I've wanted a CNC mill for years but can't afford. I like things like the proto-trak bridgeport and the PM45-CNC. Watched all kinds of videos and forum threads on CNC-izing manual mills. I think it would be easier to buy an older actual CNC machine and retrofit the controls, but the problem there is those machines are usually huge.

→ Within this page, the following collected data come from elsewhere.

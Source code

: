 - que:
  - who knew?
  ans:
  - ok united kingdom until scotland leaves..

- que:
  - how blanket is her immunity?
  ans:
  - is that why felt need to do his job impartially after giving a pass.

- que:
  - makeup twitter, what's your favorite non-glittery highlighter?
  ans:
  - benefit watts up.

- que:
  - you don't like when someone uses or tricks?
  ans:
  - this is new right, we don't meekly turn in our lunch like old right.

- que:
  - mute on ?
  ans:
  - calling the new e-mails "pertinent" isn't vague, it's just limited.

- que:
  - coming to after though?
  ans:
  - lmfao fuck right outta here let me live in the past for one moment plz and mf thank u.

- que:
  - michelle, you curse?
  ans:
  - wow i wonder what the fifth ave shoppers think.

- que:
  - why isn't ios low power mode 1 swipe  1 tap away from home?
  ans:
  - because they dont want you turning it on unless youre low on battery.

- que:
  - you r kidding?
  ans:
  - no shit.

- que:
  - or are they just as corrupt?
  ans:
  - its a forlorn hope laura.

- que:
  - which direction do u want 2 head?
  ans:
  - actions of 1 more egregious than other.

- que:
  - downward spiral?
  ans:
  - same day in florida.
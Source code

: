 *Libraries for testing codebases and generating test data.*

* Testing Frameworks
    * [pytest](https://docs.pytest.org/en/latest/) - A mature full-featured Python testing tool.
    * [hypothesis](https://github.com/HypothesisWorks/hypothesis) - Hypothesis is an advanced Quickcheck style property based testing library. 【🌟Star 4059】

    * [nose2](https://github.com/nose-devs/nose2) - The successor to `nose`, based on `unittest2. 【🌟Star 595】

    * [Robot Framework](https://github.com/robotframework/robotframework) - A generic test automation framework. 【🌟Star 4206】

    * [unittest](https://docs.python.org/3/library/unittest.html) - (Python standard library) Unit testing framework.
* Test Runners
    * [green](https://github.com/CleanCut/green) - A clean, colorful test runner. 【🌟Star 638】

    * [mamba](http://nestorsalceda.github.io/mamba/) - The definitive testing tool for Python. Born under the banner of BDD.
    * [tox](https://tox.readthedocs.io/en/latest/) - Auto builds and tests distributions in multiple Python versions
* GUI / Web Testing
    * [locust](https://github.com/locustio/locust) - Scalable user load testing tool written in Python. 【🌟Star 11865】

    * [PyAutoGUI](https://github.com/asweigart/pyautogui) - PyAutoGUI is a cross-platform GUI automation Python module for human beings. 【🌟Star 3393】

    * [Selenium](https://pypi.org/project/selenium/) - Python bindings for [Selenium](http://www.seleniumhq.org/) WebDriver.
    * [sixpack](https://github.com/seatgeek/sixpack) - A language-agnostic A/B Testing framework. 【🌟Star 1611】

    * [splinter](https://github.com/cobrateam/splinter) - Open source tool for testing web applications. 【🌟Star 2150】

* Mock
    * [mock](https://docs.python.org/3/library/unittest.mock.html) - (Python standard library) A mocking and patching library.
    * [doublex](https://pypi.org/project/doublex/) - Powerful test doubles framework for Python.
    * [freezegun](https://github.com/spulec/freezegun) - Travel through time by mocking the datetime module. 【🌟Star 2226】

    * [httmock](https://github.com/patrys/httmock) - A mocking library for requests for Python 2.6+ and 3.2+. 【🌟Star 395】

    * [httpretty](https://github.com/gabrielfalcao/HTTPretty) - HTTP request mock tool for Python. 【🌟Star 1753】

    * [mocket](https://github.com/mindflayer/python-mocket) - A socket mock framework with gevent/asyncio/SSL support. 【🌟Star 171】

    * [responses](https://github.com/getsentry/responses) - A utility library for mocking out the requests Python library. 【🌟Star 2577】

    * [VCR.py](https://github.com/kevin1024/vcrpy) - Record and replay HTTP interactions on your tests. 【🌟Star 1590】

I came across a Pratt & Whitney Tapemate Series D (circa 1985) here locally and I'm going to go have a look at it tomorrow. I've never heard of one, but it seems not much bigger than a bridgeport, and seems to be in good shape and running with the original controls. I did a bit of research on it and found some people saying it's a glorified drill press and not cut out for milling - those comments came from a less-hobby-oriented site (I think you know the one - Practical M.). Other people said it works fine for milling. There's a video of an already retrofitted one milling, here:






Do you think it's worth investing in? How much would you offer for it, assuming it's in good shape (asking price is $4800)? What should I look at when I go to see it?

Here's a video of the actual machine in question:


----------



## spumco (Feb 24, 2017)

I went down the same path last year: build, convert, purchase used hobby-level, purchase small professional?

Two things convinced me that I needed to stay away from one of these types of mills:
1. Weight.  These things are heavy, even the 'small' ones.  I don't have the ability to move more than about 2500 pounds around my garage without paying someone to do rigging.  Even 2500 is a stretch.

2. Power.  The industrial machines usually require 220 or 440 3-phase - even the small ones.  Do you have the budget to install a 3p converter in your work space, and do you have the amps to support it?  My house breaker is an older 100amp job, and there's no way I was going to pay someone to install a new 200A panel just so I could buy a 3p converter, all to support a 'cheap' used mill.

I'm in the rust belt and unlike many folks in other parts of the country, I can go buy as many used VMC's, lathes, HMC's, and other equipment as my pocketbook can stand.  All. Day. Long.  I'm about 45 minutes from HGR Surplus (Mecca!) and I know of at least 10 used CNC vendors within 30 minutes.  Despite being in the center of the universe for used industrial equipment, I simply didn't want to deal with the weight and power requirement.  Maybe my next mill will be put in a new workshop with a big-old 3p converter and a gantry crane.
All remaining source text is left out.